I say that BC is either a part, or parts, of A. | ||
| Either A and BC are relatively prime or they are not.
First, let A and BC be relatively prime. | ||
| Then, if BC is divided into the units in it, then each unit of those in BC is some part of A, so that BC is parts of A. | VII.Def.4 | |
| Next let A and BC not be relatively prime, then BC either measures, or does not measure, A. | ||
| Now if BC measures A, then BC is a part of A. But, if not, take the greatest common measure D of A and BC, and divide BC into the numbers equal to D, namely BE, EF, and FC. | VII.Def.3
VII.2 | |
| Now, since D measures A, therefore D is a part of A. But D equals each of the numbers BE, EF, and FC, therefore each of the numbers BE, EF, and FC is also a part of A, so that BC is parts of A. | ||
| Therefore, any number is either a part or parts of any number, the less of the greater. | ||
| Q.E.D. | ||
This proposition says that if b is a smaller number than a, then b is either a part of a, that is, b is a unit fraction of a, or b is parts of a, that is, a proper fraction, but not a unit fraction, of a. For instance, 2 is one part of 6, namely, one third part; but 4 is parts of 6, namely, 2 third parts of 6.

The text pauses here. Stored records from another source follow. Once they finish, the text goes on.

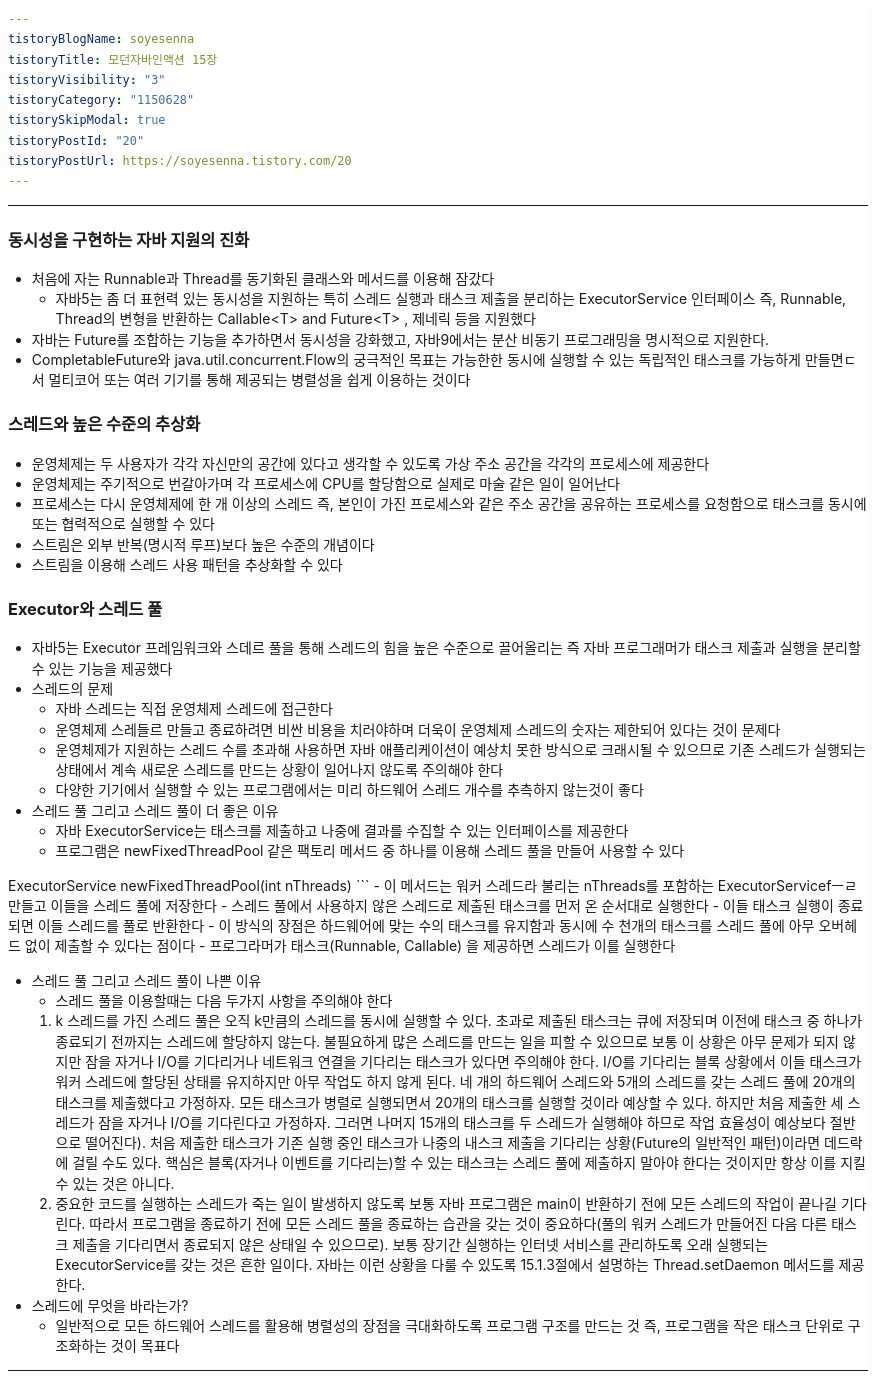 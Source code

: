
 ```yaml
---
tistoryBlogName: soyesenna
tistoryTitle: 모던자바인액션 15장
tistoryVisibility: "3"
tistoryCategory: "1150628"
tistorySkipModal: true
tistoryPostId: "20"
tistoryPostUrl: https://soyesenna.tistory.com/20
---
```

--- 
### 동시성을 구현하는 자바 지원의 진화
- 처음에 자는 Runnable과 Thread를 동기화된 클래스와 메서드를 이용해 잠갔다
	- 자바5는 좀 더 표현력 있는 동시성을 지원하는 특히 스레드 실행과 태스크 제출을 분리하는 ExecutorService 인터페이스 즉, Runnable, Thread의 변형을 반환하는 Callable\<T\> and Future\<T\> , 제네릭 등을 지원했다
- 자바는 Future를 조합하는 기능을 추가하면서 동시성을 강화했고, 자바9에서는 분산 비동기 프로그래밍을 명시적으로 지원한다.
- CompletableFuture와 java.util.concurrent.Flow의 궁극적인 목표는 가능한한 동시에 실행할 수 있는 독립적인 태스크를 가능하게 만들면ㄷ서 멀티코어 또는 여러 기기를 통해 제공되는 병렬성을 쉽게 이용하는 것이다

### 스레드와 높은 수준의 추상화
- 운영체제는 두 사용자가 각각 자신만의 공간에 있다고 생각할 수 있도록 가상 주소 공간을 각각의 프로세스에 제공한다
- 운영체제는 주기적으로 번갈아가며 각 프로세스에 CPU를 할당함으로 실제로 마술 같은 일이 일어난다
- 프로세스는 다시 운영체제에 한 개 이상의 스레드 즉, 본인이 가진  프로세스와 같은 주소 공간을 공유하는 프로세스를 요청함으로 태스크를 동시에 또는 협력적으로 실행할 수 있다
- 스트림은 외부 반복(명시적 루프)보다 높은 수준의 개념이다
- 스트림을 이용해 스레드 사용 패턴을 추상화할 수 있다

### Executor와 스레드 풀
- 자바5는 Executor 프레임워크와 스데르 풀을 통해 스레드의 힘을 높은 수준으로 끌어올리는 즉 자바 프로그래머가 태스크 제출과 실행을 분리할 수 있는 기능을 제공했다
- 스레드의 문제
	- 자바 스레드는 직접 운영체제 스레드에 접근한다
	- 운영체제 스레들르 만들고 종료하려면 비싼 비용을 치러야하며 더욱이 운영체제 스레드의 숫자는 제한되어 있다는 것이 문제다
	- 운영체제가 지원하는 스레드 수를 초과해 사용하면 자바 애플리케이션이 예상치 못한 방식으로 크래시될 수 있으므로 기존 스레드가 실행되는 상태에서 계속 새로운 스레드를 만드는 상황이 일어나지 않도록 주의해야 한다
	- 다양한 기기에서 실행할 수 있는 프로그램에서는 미리 하드웨어 스레드 개수를 추측하지 않는것이 좋다
- 스레드 풀 그리고 스레드 풀이 더 좋은 이유
	- 자바 ExecutorService는 태스크를 제출하고 나중에 결과를 수집할 수 있는 인터페이스를 제공한다
	- 프로그램은 newFixedThreadPool 같은 팩토리 메서드 중 하나를 이용해 스레드 풀을 만들어 사용할 수 있다
	```java
ExecutorService newFixedThreadPool(int nThreads)
	```
	- 이 메서드는 워커 스레드라 불리는 nThreads를 포함하는 ExecutorServicefㅡㄹ 만들고 이들을 스레드 풀에 저장한다
	- 스레드 풀에서 사용하지 않은 스레드로 제출된 태스크를 먼저 온 순서대로 실행한다
	- 이들 태스크 실행이 종료되면 이들 스레드를 풀로 반환한다
	- 이 방식의 장점은 하드웨어에 맞는 수의 태스크를 유지함과 동시에 수 천개의 태스크를 스레드 풀에 아무 오버헤드 없이 제출할 수 있다는 점이다
	- 프로그라머가 태스크(Runnable, Callable) 을 제공하면 스레드가 이를 실행한다
- 스레드 풀 그리고 스레드 풀이 나쁜 이유
	- 스레드 풀을 이용할때는 다음 두가지 사항을 주의해야 한다
	1. k 스레드를 가진 스레드 풀은 오직 k만큼의 스레드를 동시에 실행할 수 있다. 초과로 제출된 태스크는 큐에 저장되며 이전에 태스크 중 하나가 종료되기 전까지는 스레드에 할당하지 않는다. 불필요하게 많은 스레드를 만드는 일을 피할 수 있으므로 보통 이 상황은 아무 문제가 되지 않지만 잠을 자거나 I/O를 기다리거나 네트워크 연결을 기다리는 태스크가 있다면 주의해야 한다. I/O를 기다리는 블록 상황에서 이들 태스크가 워커 스레드에 할당된 상태를 유지하지만 아무 작업도 하지 않게 된다. 네 개의 하드웨어 스레드와 5개의 스레드를 갖는 스레드 풀에 20개의 태스크를 제출했다고 가정하자. 모든 태스크가 병렬로 실행되면서 20개의 태스크를 실행할 것이라 예상할 수 있다. 하지만 처음 제출한 세 스레드가 잠을 자거나 I/O를 기다린다고 가정하자. 그러면 나머지 15개의 태스크를 두 스레드가 실행해야 하므로 작업 효율성이 예상보다 절반으로 떨어진다). 처음 제출한 태스크가 기존 실행 중인 태스크가 나중의 내스크 제출을 기다리는 상황(Future의 일반적인 패턴)이라면 데드락에 걸릴 수도 있다. 핵심은 블록(자거나 이벤트를 기다리는)할 수 있는 태스크는 스레드 풀에 제출하지 말아야 한다는 것이지만 항상 이를 지킬 수 있는 것은 아니다.
	2. 중요한 코드를 실행하는 스레드가 죽는 일이 발생하지 않도록 보통 자바 프로그램은 main이 반환하기 전에 모든 스레드의 작업이 끝나길 기다린다. 따라서 프로그램을 종료하기 전에 모든 스레드 풀을 종료하는 습관을 갖는 것이 중요하다(풀의 워커 스레드가 만들어진 다음 다른 태스크 제출을 기다리면서 종료되지 않은 상태일 수 있으므로). 보통 장기간 실행하는 인터넷 서비스를 관리하도록 오래 실행되는 ExecutorService를 갖는 것은 흔한 일이다. 자바는 이런 상황을 다룰 수 있도록 15.1.3절에서 설명하는 Thread.setDaemon 메서드를 제공한다.
- 스레드에 무엇을 바라는가?
	- 일반적으로 모든 하드웨어 스레드를 활용해 병렬성의 장점을 극대화하도록 프로그램 구조를 만드는 것 즉, 프로그램을 작은 태스크 단위로 구조화하는 것이 목표다

---  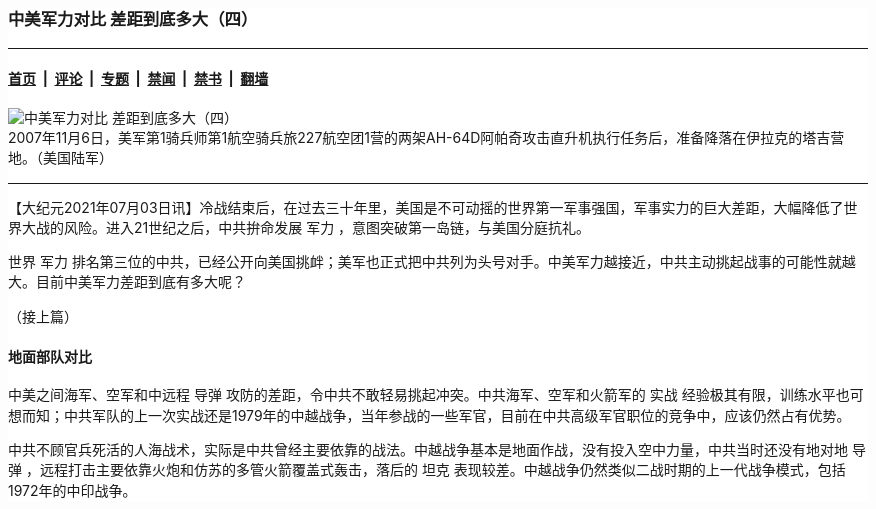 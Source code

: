 ### 中美军力对比 差距到底多大（四）

---

#### [首页](../../../..?n13064742) &nbsp;|&nbsp; [评论](../../../../../epoch-comment?n13064742) &nbsp;|&nbsp; [专题](../../../../../epoch-special?n13064742) &nbsp;|&nbsp; [禁闻](../../../../../epoch-news?n13064742) &nbsp;|&nbsp; [禁书](../../../../../books?n13064742) &nbsp;|&nbsp; [翻墙](https://github.com/gfw-breaker/nogfw/blob/master/README.md?n13064742)


<div><img alt="中美军力对比 差距到底多大（四）" class="attachment-djy_600_400 size-djy_600_400 wp-post-image" src="https://i.epochtimes.com/assets/uploads/2021/07/id13064786-2047561358_f8167239a6_o-600x400.jpg"/>
<div class="caption">
 2007年11月6日，美军第1骑兵师第1航空骑兵旅227航空团1营的两架AH-64D阿帕奇攻击直升机执行任务后，准备降落在伊拉克的塔吉营地。（美国陆军）
</div></div><hr/><div class="post_content" id="artbody" itemprop="articleBody">
 
 <p>
  【大纪元2021年07月03日讯】冷战结束后，在过去三十年里，美国是不可动摇的世界第一军事强国，军事实力的巨大差距，大幅降低了世界大战的风险。进入21世纪之后，中共拚命发展
  <ok href="https://www.epochtimes.com/gb/tag/%E5%86%9B%E5%8A%9B.html">
   军力
  </ok>
  ，意图突破第一岛链，与美国分庭抗礼。
 </p>
 <p>
  世界
  <ok href="https://www.epochtimes.com/gb/tag/%E5%86%9B%E5%8A%9B.html">
   军力
  </ok>
  排名第三位的中共，已经公开向美国挑衅；美军也正式把中共列为头号对手。中美军力越接近，中共主动挑起战事的可能性就越大。目前中美军力差距到底有多大呢？
 </p>
 <p>
  <ok href="https://www.epochtimes.com/gb/21/6/26/n13049438.htm">
   （接上篇）
  </ok>
 </p>
 <h4>
  <strong>
   地面部队对比
  </strong>
 </h4>
 <p>
  中美之间海军、空军和中远程
  <ok href="https://www.epochtimes.com/gb/tag/%E5%AF%BC%E5%BC%B9.html">
   导弹
  </ok>
  攻防的差距，令中共不敢轻易挑起冲突。中共海军、空军和火箭军的
  <ok href="https://www.epochtimes.com/gb/tag/%E5%AE%9E%E6%88%98.html">
   实战
  </ok>
  经验极其有限，训练水平也可想而知；中共军队的上一次实战还是1979年的中越战争，当年参战的一些军官，目前在中共高级军官职位的竞争中，应该仍然占有优势。
 </p>
 <p>
  中共不顾官兵死活的人海战术，实际是中共曾经主要依靠的战法。中越战争基本是地面作战，没有投入空中力量，中共当时还没有地对地
  <ok href="https://www.epochtimes.com/gb/tag/%E5%AF%BC%E5%BC%B9.html">
   导弹
  </ok>
  ，远程打击主要依靠火炮和仿苏的多管火箭覆盖式轰击，落后的
  <ok href="https://www.epochtimes.com/gb/tag/%E5%9D%A6%E5%85%8B.html">
   坦克
  </ok>
  表现较差。中越战争仍然类似二战时期的上一代战争模式，包括1972年的中印战争。
 </p>
 <p>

It seems obvious that when one number b is less than another a, then in all cases b would be parts of a, namely b consists of b of the ath parts of a. For instance, 4 consists of 4 sixth parts of 6. Yet, the proof of this proposition ignores that possibility, except in the special case when b and a are relatively prime. In the case of 4 and 6, the proof will find that 4 is 2 third parts of 6. Thus, it appears that a satisfactory answer to the question "How mary parts of a is b?" requires finding the least number of parts.
The proof has three cases.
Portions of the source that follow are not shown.